Climate: The G7 has pledged to end foreign fossil fuel subsidies 'by 2022'

Friday's G7 pledged to decarbonize their majority of electricity sector "by 2030", and to stop international funding for fossil fuel projects.

Climate: The G7 has pledged to end foreign fossil fuel subsidies 'by 2022'

Friday's G7 pledged to decarbonize their majority of electricity sector "by 2030", and to stop international funding for fossil fuel projects.

In a statement, they stated that "we are committed to achieving majority carbon-free electricity sector before 2035," following a meeting of energy and climate ministers in Berlin. This goal is achievable by countries committing to "support the acceleration in the global phase out of coal" as well as to "rapidly create the technologies and policies necessary to transition to clean energies."

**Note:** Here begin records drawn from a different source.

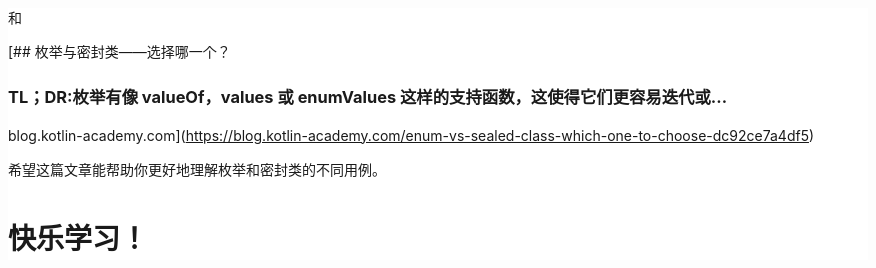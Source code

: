和

[](https://blog.kotlin-academy.com/enum-vs-sealed-class-which-one-to-choose-dc92ce7a4df5) [## 枚举与密封类——选择哪一个？

### TL；DR:枚举有像 valueOf，values 或 enumValues 这样的支持函数，这使得它们更容易迭代或…

blog.kotlin-academy.com](https://blog.kotlin-academy.com/enum-vs-sealed-class-which-one-to-choose-dc92ce7a4df5) 

希望这篇文章能帮助你更好地理解枚举和密封类的不同用例。

# 快乐学习！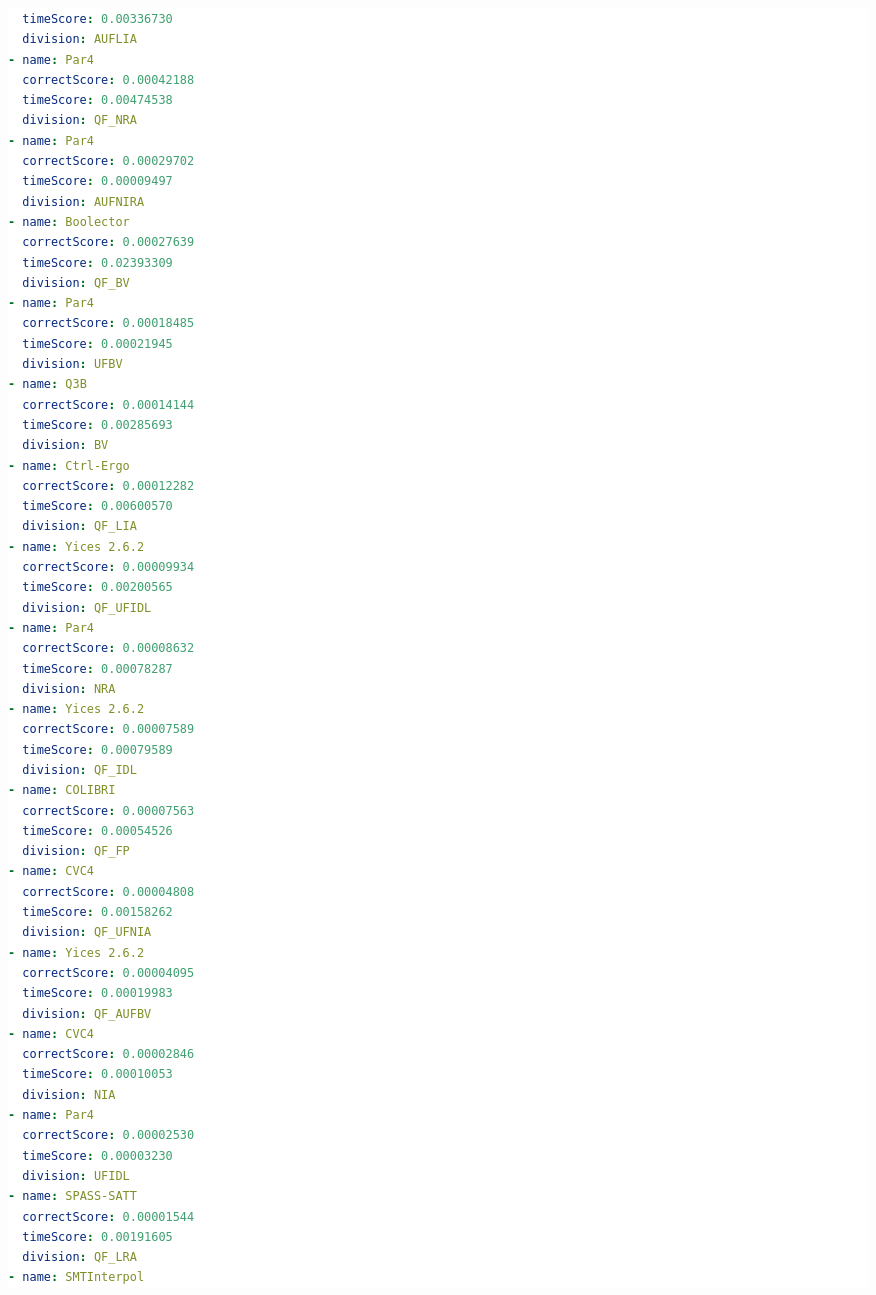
 ```yaml
  timeScore: 0.00336730
  division: AUFLIA
- name: Par4
  correctScore: 0.00042188
  timeScore: 0.00474538
  division: QF_NRA
- name: Par4
  correctScore: 0.00029702
  timeScore: 0.00009497
  division: AUFNIRA
- name: Boolector
  correctScore: 0.00027639
  timeScore: 0.02393309
  division: QF_BV
- name: Par4
  correctScore: 0.00018485
  timeScore: 0.00021945
  division: UFBV
- name: Q3B
  correctScore: 0.00014144
  timeScore: 0.00285693
  division: BV
- name: Ctrl-Ergo
  correctScore: 0.00012282
  timeScore: 0.00600570
  division: QF_LIA
- name: Yices 2.6.2
  correctScore: 0.00009934
  timeScore: 0.00200565
  division: QF_UFIDL
- name: Par4
  correctScore: 0.00008632
  timeScore: 0.00078287
  division: NRA
- name: Yices 2.6.2
  correctScore: 0.00007589
  timeScore: 0.00079589
  division: QF_IDL
- name: COLIBRI
  correctScore: 0.00007563
  timeScore: 0.00054526
  division: QF_FP
- name: CVC4
  correctScore: 0.00004808
  timeScore: 0.00158262
  division: QF_UFNIA
- name: Yices 2.6.2
  correctScore: 0.00004095
  timeScore: 0.00019983
  division: QF_AUFBV
- name: CVC4
  correctScore: 0.00002846
  timeScore: 0.00010053
  division: NIA
- name: Par4
  correctScore: 0.00002530
  timeScore: 0.00003230
  division: UFIDL
- name: SPASS-SATT
  correctScore: 0.00001544
  timeScore: 0.00191605
  division: QF_LRA
- name: SMTInterpol
```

This is the first time the seven industrial power (USA, Japan, Canada France, Italy United Kingdom, Germany, Canada and France) have committed together to this objective.

Ministers also pledged to stop overseas financing of fossil fuel projects that do not use carbon capture technology by the end of 2022. This announcement was possible due to the reversal by Japan, which was the last country to refuse to answer this question. This declaration was signed by twenty countries, which included the G7 states, in November at COP 26 in Glasgow.

Alden Meyer, an expert from the European Think Tank E3G, comments that Japan, which is the largest foreign financier of fossil fuels in the world, has now joined the G7 countries.

G7 countries also reiterated their shared goal to eliminate all subsidies for fossil fuels by 2025. Robert Habeck, German Minister for Economy and Climate, stated that "rewarding climate-damaging behaviour with subsidies [...] was nonsense and must be eliminated". The NGO Oil Change International claims that between 2018 and 2020, these projects were funded by the G20 countries to the tune in excess of 188 billion dollars.